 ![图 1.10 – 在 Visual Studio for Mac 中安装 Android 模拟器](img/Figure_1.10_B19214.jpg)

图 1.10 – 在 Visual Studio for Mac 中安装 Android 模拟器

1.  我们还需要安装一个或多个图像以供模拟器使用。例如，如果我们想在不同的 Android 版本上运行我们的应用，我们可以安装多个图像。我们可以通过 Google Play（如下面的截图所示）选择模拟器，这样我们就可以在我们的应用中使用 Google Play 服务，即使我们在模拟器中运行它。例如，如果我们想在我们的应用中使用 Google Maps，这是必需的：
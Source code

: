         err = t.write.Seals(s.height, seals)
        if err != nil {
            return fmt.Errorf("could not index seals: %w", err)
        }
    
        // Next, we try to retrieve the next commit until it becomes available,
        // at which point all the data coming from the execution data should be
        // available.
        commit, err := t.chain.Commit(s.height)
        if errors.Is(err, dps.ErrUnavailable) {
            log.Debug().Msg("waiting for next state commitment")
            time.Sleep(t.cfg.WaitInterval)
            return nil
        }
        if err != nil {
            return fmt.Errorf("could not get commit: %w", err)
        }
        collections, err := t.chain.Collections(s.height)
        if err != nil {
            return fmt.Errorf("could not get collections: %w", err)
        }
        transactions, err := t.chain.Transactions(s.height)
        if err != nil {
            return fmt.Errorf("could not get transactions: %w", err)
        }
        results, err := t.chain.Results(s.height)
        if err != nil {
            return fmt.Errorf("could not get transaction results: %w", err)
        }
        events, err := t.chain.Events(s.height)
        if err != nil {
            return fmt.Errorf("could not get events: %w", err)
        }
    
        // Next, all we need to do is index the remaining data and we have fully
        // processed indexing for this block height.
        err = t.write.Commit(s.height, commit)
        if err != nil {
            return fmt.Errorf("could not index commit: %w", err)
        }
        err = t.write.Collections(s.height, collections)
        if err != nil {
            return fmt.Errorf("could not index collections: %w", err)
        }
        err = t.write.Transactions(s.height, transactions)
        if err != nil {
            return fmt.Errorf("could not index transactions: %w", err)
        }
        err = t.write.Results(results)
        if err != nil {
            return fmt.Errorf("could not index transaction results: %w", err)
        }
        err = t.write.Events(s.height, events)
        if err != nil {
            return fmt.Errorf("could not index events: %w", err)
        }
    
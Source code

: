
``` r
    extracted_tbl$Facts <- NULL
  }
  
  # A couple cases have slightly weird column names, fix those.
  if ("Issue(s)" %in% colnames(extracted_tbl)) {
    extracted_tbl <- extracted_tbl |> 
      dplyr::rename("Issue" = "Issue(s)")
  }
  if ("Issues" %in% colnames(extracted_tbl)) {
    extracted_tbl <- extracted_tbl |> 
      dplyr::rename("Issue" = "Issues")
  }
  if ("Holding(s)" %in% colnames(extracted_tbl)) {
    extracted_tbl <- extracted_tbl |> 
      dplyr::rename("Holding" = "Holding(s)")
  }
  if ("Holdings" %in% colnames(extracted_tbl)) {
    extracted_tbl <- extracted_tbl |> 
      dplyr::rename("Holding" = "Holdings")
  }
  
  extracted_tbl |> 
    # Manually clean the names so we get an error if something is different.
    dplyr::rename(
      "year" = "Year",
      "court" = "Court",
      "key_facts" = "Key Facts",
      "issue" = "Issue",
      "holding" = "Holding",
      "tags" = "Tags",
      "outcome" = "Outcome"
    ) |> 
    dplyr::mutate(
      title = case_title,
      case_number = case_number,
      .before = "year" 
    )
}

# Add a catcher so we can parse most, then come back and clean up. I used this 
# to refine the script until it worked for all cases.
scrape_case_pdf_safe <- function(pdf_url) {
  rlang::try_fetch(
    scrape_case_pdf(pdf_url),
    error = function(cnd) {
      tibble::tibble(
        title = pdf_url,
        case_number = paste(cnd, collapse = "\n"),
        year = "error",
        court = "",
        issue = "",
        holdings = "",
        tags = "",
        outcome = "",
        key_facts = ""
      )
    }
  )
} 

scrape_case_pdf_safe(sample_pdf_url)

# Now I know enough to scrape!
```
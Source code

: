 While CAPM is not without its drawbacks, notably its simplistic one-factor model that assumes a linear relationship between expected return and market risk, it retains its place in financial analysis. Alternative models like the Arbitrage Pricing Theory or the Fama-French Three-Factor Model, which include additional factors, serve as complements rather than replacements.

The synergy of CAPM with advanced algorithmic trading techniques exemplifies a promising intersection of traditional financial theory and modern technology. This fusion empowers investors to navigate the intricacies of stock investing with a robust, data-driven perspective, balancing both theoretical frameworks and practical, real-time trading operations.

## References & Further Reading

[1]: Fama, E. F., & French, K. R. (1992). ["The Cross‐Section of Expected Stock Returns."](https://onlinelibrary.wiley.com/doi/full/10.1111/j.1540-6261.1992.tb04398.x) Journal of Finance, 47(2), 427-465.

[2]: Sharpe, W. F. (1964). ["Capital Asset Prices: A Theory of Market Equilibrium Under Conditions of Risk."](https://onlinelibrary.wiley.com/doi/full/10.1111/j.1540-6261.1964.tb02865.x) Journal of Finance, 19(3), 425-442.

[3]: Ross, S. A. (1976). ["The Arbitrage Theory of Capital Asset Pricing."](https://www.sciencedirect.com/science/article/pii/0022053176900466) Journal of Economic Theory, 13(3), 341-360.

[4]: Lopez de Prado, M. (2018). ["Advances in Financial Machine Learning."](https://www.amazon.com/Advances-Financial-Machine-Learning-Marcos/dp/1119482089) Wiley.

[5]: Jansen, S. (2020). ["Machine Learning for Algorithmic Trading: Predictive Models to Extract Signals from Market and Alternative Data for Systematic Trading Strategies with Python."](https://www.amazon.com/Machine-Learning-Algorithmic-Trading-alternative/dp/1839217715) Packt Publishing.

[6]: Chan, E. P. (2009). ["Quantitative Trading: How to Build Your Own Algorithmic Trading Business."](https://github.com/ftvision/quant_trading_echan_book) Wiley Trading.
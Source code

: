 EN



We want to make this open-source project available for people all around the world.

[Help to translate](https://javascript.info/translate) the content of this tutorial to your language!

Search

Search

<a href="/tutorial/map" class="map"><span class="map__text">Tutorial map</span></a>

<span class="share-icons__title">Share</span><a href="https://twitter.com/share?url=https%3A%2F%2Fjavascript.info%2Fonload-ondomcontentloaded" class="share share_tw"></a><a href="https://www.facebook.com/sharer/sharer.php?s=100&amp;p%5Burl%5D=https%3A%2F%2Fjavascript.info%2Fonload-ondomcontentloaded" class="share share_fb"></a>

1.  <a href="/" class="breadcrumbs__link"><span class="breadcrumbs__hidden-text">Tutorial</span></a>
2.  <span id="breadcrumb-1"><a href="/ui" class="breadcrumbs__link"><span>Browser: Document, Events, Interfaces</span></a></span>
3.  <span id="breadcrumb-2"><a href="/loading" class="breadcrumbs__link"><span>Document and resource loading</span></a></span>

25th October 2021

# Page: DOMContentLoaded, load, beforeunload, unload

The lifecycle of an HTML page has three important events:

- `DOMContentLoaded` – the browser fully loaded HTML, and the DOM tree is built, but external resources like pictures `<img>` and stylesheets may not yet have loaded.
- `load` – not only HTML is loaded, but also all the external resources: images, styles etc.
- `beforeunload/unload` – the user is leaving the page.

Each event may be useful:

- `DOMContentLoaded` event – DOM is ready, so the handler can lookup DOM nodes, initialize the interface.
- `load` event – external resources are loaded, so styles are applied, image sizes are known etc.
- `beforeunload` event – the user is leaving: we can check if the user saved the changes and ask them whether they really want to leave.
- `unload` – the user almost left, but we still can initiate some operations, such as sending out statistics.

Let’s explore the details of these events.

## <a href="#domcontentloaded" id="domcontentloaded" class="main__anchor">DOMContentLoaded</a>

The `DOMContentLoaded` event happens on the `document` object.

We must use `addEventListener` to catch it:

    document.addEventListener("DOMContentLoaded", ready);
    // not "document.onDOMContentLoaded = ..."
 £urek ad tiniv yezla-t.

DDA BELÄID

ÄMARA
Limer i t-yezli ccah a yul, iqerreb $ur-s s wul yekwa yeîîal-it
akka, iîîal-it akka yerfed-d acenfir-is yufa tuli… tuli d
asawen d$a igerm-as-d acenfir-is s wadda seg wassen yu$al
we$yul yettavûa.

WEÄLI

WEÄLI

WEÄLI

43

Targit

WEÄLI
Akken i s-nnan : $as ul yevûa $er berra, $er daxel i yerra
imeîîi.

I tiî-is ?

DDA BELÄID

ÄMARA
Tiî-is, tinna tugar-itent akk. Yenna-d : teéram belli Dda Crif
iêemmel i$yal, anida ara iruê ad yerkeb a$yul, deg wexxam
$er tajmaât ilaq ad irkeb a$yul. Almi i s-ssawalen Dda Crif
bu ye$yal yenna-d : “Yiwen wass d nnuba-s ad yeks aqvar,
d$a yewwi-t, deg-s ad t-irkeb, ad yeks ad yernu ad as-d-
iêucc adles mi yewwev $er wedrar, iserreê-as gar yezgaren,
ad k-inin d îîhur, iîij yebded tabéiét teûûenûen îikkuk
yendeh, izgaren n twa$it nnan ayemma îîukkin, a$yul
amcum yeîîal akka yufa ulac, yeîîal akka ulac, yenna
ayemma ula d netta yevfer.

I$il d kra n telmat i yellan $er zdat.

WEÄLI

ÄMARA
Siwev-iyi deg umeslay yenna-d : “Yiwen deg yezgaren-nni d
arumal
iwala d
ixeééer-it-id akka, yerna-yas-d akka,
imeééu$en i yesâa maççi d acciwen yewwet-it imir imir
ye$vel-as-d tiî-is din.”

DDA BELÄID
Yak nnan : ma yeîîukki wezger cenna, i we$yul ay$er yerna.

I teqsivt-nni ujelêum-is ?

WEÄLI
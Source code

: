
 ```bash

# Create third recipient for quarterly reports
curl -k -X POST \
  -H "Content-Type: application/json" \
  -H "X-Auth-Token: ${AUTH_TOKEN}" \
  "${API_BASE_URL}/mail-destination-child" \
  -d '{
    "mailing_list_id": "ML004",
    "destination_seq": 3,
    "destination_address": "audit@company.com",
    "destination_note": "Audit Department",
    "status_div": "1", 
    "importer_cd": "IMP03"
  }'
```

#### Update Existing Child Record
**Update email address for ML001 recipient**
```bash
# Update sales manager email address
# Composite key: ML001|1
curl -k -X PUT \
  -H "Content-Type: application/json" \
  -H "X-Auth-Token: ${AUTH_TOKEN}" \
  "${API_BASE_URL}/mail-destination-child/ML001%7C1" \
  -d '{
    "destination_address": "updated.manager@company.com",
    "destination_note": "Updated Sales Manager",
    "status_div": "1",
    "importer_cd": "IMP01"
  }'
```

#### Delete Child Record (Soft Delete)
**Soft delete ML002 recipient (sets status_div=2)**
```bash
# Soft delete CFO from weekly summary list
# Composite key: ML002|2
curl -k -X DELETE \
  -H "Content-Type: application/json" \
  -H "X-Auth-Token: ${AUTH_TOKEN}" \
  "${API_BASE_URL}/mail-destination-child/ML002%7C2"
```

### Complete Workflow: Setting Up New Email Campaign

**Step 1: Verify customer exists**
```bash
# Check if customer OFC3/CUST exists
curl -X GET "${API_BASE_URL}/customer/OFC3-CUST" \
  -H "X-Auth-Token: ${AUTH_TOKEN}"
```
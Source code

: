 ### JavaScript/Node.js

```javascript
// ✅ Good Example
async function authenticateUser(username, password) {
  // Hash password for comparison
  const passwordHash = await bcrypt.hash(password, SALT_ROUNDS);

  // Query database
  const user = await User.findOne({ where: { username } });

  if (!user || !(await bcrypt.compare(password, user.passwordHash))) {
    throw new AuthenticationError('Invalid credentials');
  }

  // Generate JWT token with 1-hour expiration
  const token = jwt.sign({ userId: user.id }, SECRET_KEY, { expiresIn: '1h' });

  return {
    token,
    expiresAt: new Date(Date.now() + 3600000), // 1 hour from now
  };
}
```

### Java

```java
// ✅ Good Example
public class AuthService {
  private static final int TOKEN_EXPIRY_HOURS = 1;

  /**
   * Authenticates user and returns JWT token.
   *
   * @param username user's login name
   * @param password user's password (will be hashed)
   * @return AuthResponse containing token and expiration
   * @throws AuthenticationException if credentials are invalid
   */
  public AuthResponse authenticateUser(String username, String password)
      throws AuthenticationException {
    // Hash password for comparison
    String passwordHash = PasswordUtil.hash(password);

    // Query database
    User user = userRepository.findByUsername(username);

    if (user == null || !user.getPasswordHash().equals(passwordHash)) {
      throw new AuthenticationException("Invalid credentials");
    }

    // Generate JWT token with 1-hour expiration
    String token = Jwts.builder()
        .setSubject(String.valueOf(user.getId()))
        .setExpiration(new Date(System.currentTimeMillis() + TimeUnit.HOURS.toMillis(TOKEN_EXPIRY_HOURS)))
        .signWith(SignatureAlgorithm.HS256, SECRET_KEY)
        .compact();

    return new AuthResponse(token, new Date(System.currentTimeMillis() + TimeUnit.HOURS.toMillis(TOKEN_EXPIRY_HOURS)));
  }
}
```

*What this task involves*: Repeat the entries verbatim through the line with "data should be".

*Answer below*:
 ![图 1.10 – 在 Visual Studio for Mac 中安装 Android 模拟器](img/Figure_1.10_B19214.jpg)

图 1.10 – 在 Visual Studio for Mac 中安装 Android 模拟器

1.  我们还需要安装一个或多个图像以供模拟器使用。例如，如果我们想在不同的 Android 版本上运行我们的应用，我们可以安装多个图像。我们可以通过 Google Play（如下面的截图所示）选择模拟器，这样我们就可以在我们的应用中使用 Google Play 服务，即使我们在模拟器中运行它。例如，如果我们想在我们的应用中使用 Google Maps，这是必需的：
Source code

:         err = t.write.Seals(s.height, seals)
        if err != nil {
            return fmt.Errorf("could not index seals: %w", err)
        }
    
        // Next, we try to retrieve the next commit until it becomes available,
        // at which point all the data coming from the execution data should be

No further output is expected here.